Relato, verdad y opinión
“La única verdad es la realidad”, dicen que dijo Perón. No le faltaba razón, pero sí algo de precisión. La realidad no es verdadera: simplemente está ahí. La que es verdadera (o falsa) es la descripción que cada uno haga de ella, o de uno cualquiera de sus innumerables pedacitos. Por eso, cuando algunos sostienen que la verdad es un relato, tienen parte de razón. La verdad es un relato, sí, pero no cualquier relato: es un relato verdadero.
Claro que aquí aparecen algunas dificultades. Una, cómo sabemos que una descripción es verdadera. Ahí entra a jugar un método: la observación. Otra, qué hacemos mientras nuestra observación no es completa: ese es el papel de las conjeturas o hipótesis, que se someten a ulterior confirmación. Otra más, la comparación con las creencias de la gente. En este aspecto es preciso ser categóricos: aun si los terraplanistas fueran mayoría, y dominaran los gobiernos, las universidades y las academias, no por eso nuestro planeta quedaría achatado bajo el peso del relato social, convertido ya en superstición.

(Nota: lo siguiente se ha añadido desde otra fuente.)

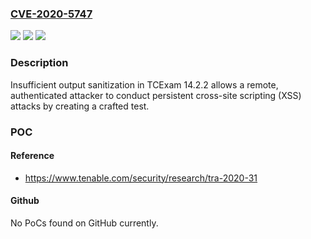 ### [CVE-2020-5747](https://cve.mitre.org/cgi-bin/cvename.cgi?name=CVE-2020-5747)
![](https://img.shields.io/static/v1?label=Product&message=TCExam&color=blue)
![](https://img.shields.io/static/v1?label=Version&message=n%2Fa&color=blue)
![](https://img.shields.io/static/v1?label=Vulnerability&message=Authenticated%20Stored%20Cross-site%20Scripting%20(XSS)&color=brighgreen)

### Description

Insufficient output sanitization in TCExam 14.2.2 allows a remote, authenticated attacker to conduct persistent cross-site scripting (XSS) attacks by creating a crafted test.

### POC

#### Reference
- https://www.tenable.com/security/research/tra-2020-31

#### Github
No PoCs found on GitHub currently.

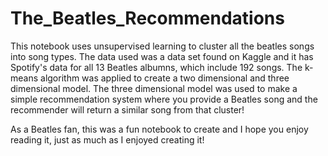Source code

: # The_Beatles_Recommendations

This notebook uses unsupervised learning to cluster all the beatles songs into song types. The data used was a data set found on Kaggle and it has Spotify's data for all 13 Beatles albumns, which include 192 songs. The k-means algorithm was applied to create a two dimensional and three dimensional model. The three dimensional model was used to make a simple recommendation system where you provide a Beatles song and the recommender will return a similar song from that cluster!

As a Beatles fan, this was a fun notebook to create and I hope you enjoy reading it, just as much as I enjoyed creating it!
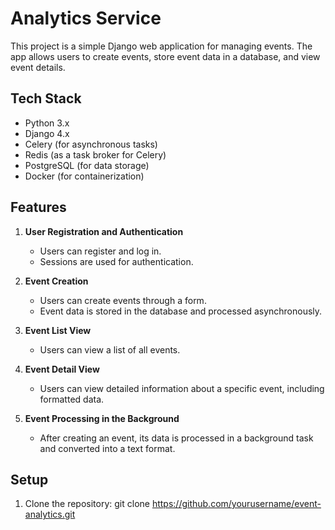 # Analytics Service

This project is a simple Django web application for managing events. The app allows users to create events, store event data in a database, and view event details.

## Tech Stack

- Python 3.x
- Django 4.x
- Celery (for asynchronous tasks)
- Redis (as a task broker for Celery)
- PostgreSQL (for data storage)
- Docker (for containerization)

## Features

1. **User Registration and Authentication**

   - Users can register and log in.
   - Sessions are used for authentication.

2. **Event Creation**

   - Users can create events through a form.
   - Event data is stored in the database and processed asynchronously.

3. **Event List View**

   - Users can view a list of all events.

4. **Event Detail View**

   - Users can view detailed information about a specific event, including formatted data.

5. **Event Processing in the Background**
   - After creating an event, its data is processed in a background task and converted into a text format.

## Setup

1. Clone the repository:
   git clone https://github.com/yourusername/event-analytics.git
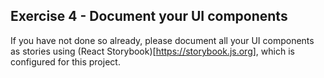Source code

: ## Exercise 4 - Document your UI components

If you have not done so already, please document all your UI components as stories using (React Storybook)[https://storybook.js.org], which is configured for this project.
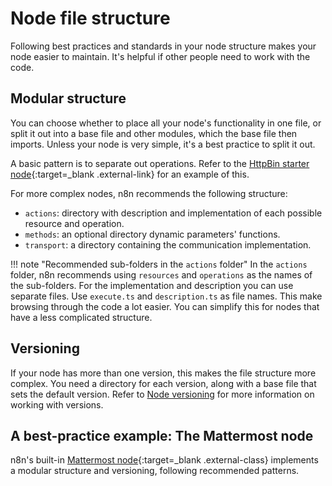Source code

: # Node file structure

Following best practices and standards in your node structure makes your node easier to maintain. It's helpful if other people need to work with the code.

## Modular structure
<!-- vale off -->
You can choose whether to place all your node's functionality in one file, or split it out into a base file and other modules, which the base file then imports. Unless your node is very simple, it's a best practice to split it out.
<!-- vale on -->

A basic pattern is to separate out operations. Refer to the [HttpBin starter node](https://github.com/n8n-io/n8n-nodes-starter/tree/master/nodes/HttpBin){:target=_blank .external-link} for an example of this.

For more complex nodes, n8n recommends the following structure:

  * `actions`: directory with description and implementation of each possible resource and operation.
  * `methods`: an optional directory dynamic parameters' functions.  
  * `transport`: a directory containing the communication implementation.

!!! note "Recommended sub-folders in the `actions` folder"
     In the `actions` folder, n8n recommends using `resources` and `operations` as the names of the sub-folders. For the implementation and description you can use separate files. Use `execute.ts` and `description.ts` as file names. This make browsing through the code a lot easier. You can simplify this for nodes that have a less complicated structure.

## Versioning

If your node has more than one version, this makes the file structure more complex. You need a directory for each version, along with a base file that sets the default version. Refer to [Node versioning](/integrations/creating-nodes/build/node-versioning/) for more information on working with versions.

## A best-practice example: The Mattermost node

n8n's built-in [Mattermost node](https://github.com/n8n-io/n8n/tree/master/packages/nodes-base/nodes/Mattermost){:target=_blank .external-class} implements a modular structure and versioning, following recommended patterns.


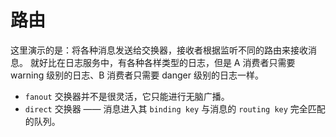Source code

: # 路由

这里演示的是：将各种消息发送给交换器，接收者根据监听不同的路由来接收消息。
就好比在日志服务中，有各种各样类型的日志，但是 A 消费者只需要 warning 级别的日志、B 消费者只需要 danger 级别的日志一样。

- `fanout` 交换器并不是很灵活，它只能进行无脑广播。
- `direct` 交换器 —— 消息进入其 `binding key` 与消息的 `routing key` 完全匹配的队列。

Pero hay otra dificultad aún más peligrosa: la de confundir descripción con opinión. Las descripciones se presentan como fotografías (acaso un poco borrosas) de la realidad. Si lo son, son verdaderas. Si son fruto del Photoshop, son falsas por más que resulten bonitas. Pero las opiniones encuentran su raíz en los sentimientos del sujeto, son diferentes de persona a persona y no cuentan con ningún método, llámese observación, razón, introspección o intuición, que permita dirimir las controversias de manera objetiva. Por eso decía el recordado juez Fayt que las opiniones son libres, pero los hechos son sagrados: los desacuerdos políticos son bienvenidos, y se resuelven democráticamente; pero, en el ámbito de las descripciones, afirmar lo falso no es admisible; no es opinión, sino mentira.
Sin embargo, muchas personas confunden los dos ámbitos: afirman, sin base objetiva, que sus opiniones son verdaderas, por lo que quien las contradiga está equivocado o es perverso, y a menudo pretenden también que las verdades dependen de las creencias, con lo que entronizan el concepto de la posverdad (es decir, la primacía de la mentira). El resultado es un galimatías en el que la propaganda emerge, triunfante, como rectora de la política y de la ciencia consolidadas en ideología: el paraíso del poder concebido como religión.
Sentado eso, aclaremos que también la verdad puede servir para engañar. Hay varios procedimientos para hacerlo: seleccionar de ella la parte que nos conviene y ocultar las otras (como en la publicidad política), elegir cierta perspectiva de observación (lo que es común cuando se presentan estadísticas) y, especialmente, usar en la descripción palabras cargadas de contenido emotivo favorable o desfavorable, según queramos ensalzar a nuestros amigos o criticar a los adversarios (lo que se hace evidente en el periodismo militante).
En resumidas cuentas, la verdad es una plaza sólida y fortificada, pero sitiada por sus enemigos y debilitada por las costumbres de sus propios habitantes. Mucho está en juego cuando se trata de su defensa: especialmente ese bien inasible que llamamos democracia. No podemos ni debemos manejarnos con encuestas para averiguar la verdad. Pero tampoco imponer a los demás nuestras preferencias como si fueran el fruto de la ciencia o una consecuencia inevitable del ser nacional.